No primeiro turno deste ano a abstenção quase chegou a 21%. Enormes filas nos locais de votação fizeram o eleitor gastar mais tempo para votar em cinco cargos; e o TSE, cooperando com o INSS, através da biometria, realizou prova de vida de aposentados e pensionistas. Muitos idosos não compareceram às seções eleitorais, e, talvez, por causa deles e da demora, desanimaram-se votantes de outras faixas etárias. Sabe-se que muitos tiveram notícia antecipada da morosidade na votação, e não quiseram sacrificar o domingo de lazer. Dependendo do lugar, o excesso de sol ou de chuva interfere também na abstenção.

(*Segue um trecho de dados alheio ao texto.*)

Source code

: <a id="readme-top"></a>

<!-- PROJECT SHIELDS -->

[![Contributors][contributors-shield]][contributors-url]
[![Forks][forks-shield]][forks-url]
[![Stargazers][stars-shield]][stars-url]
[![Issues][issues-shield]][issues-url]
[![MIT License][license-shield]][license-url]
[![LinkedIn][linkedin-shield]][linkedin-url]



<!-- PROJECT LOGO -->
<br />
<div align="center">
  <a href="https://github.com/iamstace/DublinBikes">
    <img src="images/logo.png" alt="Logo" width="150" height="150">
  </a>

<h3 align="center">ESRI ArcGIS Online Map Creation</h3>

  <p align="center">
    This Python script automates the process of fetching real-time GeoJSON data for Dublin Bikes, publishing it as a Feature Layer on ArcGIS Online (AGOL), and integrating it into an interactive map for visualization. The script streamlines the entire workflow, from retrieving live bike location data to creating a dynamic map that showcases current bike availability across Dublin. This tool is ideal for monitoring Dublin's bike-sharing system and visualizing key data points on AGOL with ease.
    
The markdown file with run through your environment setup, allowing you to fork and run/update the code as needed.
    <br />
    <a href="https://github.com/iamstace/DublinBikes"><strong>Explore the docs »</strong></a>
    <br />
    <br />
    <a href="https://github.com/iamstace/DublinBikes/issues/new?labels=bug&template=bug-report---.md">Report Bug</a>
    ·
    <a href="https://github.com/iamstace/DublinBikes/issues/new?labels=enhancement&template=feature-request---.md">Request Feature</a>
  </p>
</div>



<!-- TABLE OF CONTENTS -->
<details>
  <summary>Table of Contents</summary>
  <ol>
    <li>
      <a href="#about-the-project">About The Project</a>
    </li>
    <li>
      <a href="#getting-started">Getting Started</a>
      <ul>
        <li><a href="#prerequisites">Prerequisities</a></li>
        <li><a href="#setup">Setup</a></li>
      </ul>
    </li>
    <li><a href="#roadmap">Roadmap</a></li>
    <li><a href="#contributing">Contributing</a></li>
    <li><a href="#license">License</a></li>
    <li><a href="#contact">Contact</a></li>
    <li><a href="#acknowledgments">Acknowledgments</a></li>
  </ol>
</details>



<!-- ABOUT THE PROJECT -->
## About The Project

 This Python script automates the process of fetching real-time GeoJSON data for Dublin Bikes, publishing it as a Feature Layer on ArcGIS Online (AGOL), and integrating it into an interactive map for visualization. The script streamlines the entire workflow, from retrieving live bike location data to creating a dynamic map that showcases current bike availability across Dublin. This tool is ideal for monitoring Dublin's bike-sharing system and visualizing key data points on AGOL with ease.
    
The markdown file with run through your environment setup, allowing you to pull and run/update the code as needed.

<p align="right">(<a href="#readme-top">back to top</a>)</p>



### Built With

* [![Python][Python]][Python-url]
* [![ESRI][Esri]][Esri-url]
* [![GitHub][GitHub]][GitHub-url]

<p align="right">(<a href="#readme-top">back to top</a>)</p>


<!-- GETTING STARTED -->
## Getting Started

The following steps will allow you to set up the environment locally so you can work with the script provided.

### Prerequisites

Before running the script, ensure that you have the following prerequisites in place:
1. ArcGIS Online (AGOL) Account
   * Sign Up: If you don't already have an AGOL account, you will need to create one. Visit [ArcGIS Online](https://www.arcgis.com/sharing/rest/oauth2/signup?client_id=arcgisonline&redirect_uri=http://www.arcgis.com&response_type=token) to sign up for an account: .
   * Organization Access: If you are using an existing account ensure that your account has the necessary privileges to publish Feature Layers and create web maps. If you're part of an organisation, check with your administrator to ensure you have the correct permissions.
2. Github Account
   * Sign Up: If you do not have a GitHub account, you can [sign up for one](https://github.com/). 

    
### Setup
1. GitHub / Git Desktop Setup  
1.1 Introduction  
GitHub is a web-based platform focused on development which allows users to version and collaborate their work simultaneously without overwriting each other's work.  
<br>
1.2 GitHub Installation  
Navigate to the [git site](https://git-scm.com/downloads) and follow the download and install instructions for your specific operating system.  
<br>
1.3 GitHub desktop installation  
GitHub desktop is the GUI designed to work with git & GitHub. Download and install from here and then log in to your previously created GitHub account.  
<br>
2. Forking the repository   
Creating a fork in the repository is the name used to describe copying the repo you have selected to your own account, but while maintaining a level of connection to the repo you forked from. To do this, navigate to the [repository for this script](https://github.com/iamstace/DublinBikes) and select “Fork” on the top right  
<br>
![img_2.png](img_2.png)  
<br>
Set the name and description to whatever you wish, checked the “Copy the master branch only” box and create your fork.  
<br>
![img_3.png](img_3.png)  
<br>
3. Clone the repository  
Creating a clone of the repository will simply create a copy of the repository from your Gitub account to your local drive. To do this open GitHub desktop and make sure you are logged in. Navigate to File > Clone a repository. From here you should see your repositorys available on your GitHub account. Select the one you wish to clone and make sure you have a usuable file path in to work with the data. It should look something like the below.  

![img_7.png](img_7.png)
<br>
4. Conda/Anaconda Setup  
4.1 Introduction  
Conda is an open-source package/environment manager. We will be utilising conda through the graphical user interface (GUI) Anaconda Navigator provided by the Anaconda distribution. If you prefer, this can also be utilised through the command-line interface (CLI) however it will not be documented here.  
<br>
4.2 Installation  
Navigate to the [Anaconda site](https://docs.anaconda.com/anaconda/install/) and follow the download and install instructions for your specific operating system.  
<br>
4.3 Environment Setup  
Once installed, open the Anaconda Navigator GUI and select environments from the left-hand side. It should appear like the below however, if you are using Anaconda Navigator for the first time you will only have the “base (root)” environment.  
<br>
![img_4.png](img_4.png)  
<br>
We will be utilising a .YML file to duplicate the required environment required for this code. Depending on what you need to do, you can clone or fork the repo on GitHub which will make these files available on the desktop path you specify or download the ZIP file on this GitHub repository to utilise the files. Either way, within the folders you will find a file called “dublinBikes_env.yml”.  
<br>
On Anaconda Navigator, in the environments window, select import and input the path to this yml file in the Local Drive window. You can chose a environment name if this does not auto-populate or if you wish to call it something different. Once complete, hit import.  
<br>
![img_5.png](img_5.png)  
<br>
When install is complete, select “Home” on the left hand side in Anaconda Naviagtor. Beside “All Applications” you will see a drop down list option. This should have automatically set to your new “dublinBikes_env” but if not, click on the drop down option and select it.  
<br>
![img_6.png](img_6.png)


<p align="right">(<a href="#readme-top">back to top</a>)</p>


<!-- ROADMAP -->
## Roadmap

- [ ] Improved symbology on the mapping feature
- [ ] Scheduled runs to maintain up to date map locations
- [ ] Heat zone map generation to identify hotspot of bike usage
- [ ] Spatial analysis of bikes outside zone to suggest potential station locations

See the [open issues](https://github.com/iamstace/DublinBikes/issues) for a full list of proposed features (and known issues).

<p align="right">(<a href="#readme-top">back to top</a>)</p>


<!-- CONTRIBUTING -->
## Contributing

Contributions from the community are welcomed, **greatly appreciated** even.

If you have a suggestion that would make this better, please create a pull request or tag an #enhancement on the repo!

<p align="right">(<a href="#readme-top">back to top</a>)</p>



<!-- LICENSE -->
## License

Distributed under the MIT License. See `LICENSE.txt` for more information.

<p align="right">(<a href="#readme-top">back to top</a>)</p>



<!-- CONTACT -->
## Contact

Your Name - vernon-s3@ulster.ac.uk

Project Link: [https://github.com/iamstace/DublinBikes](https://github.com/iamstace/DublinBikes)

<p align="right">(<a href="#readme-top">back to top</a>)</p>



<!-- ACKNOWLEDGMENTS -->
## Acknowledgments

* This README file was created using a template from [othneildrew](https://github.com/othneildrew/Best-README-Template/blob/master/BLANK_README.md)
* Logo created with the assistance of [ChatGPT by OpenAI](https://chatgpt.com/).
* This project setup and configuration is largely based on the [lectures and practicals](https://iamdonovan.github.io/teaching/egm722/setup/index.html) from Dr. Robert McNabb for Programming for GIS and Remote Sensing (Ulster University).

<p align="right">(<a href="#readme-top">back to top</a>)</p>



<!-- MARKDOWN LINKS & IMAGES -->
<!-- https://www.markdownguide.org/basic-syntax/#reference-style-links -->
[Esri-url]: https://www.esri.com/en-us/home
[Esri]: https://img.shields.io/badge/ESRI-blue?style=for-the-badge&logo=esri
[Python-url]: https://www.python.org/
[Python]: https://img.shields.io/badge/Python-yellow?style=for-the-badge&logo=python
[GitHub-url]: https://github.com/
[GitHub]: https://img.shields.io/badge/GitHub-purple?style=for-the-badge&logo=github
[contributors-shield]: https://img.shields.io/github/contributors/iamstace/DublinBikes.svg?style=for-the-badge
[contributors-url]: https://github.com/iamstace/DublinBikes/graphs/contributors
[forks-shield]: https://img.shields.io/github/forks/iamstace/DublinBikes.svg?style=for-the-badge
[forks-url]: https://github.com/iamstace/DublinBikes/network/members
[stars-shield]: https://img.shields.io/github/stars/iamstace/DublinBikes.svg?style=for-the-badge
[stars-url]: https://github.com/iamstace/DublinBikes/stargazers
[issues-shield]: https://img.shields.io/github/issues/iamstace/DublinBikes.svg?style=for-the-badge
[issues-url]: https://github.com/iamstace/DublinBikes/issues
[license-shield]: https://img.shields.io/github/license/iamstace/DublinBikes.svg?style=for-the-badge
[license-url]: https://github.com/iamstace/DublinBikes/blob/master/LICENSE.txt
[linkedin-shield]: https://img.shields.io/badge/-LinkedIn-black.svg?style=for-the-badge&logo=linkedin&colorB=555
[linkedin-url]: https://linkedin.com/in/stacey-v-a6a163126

No próximo domingo concorrerá outra situação desafiadora, esta relativa ao serviço público, em todos os níveis. Pois sexta-feira, dia 28, haverá folga pelo dia do funcionário. E, na semana seguinte, o feriado de Finados. Pelo que se sabe, os governos estaduais estão transferindo a folga do funcionário para segunda, dia 31, e concedendo ponto facultativo no dia de Todos os Santos. Um feriadão para servidor público, que, tendo condições financeiras, pode viajar e não votar. O que isso deve impactar na abstenção?